*** Opening of The input ***

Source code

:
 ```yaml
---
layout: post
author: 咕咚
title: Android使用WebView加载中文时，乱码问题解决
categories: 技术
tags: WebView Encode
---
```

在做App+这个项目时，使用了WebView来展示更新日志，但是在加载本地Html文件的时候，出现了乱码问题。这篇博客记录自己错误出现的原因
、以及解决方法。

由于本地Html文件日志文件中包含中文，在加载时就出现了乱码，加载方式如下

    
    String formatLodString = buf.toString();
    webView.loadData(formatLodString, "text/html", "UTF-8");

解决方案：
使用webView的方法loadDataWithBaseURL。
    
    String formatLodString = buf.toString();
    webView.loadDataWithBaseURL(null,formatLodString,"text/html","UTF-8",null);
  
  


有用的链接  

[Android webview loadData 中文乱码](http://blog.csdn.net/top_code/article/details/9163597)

*** Close of The input ***

**Problem to solve**
When a line in the records holds the string "formatLodString", copy that line.

**Output of the task**
    String formatLodString = buf.toString();
    webView.loadData(formatLodString, "text/html", "UTF-8");
    String formatLodString = buf.toString();
    webView.loadDataWithBaseURL(null,formatLodString,"text/html","UTF-8",null);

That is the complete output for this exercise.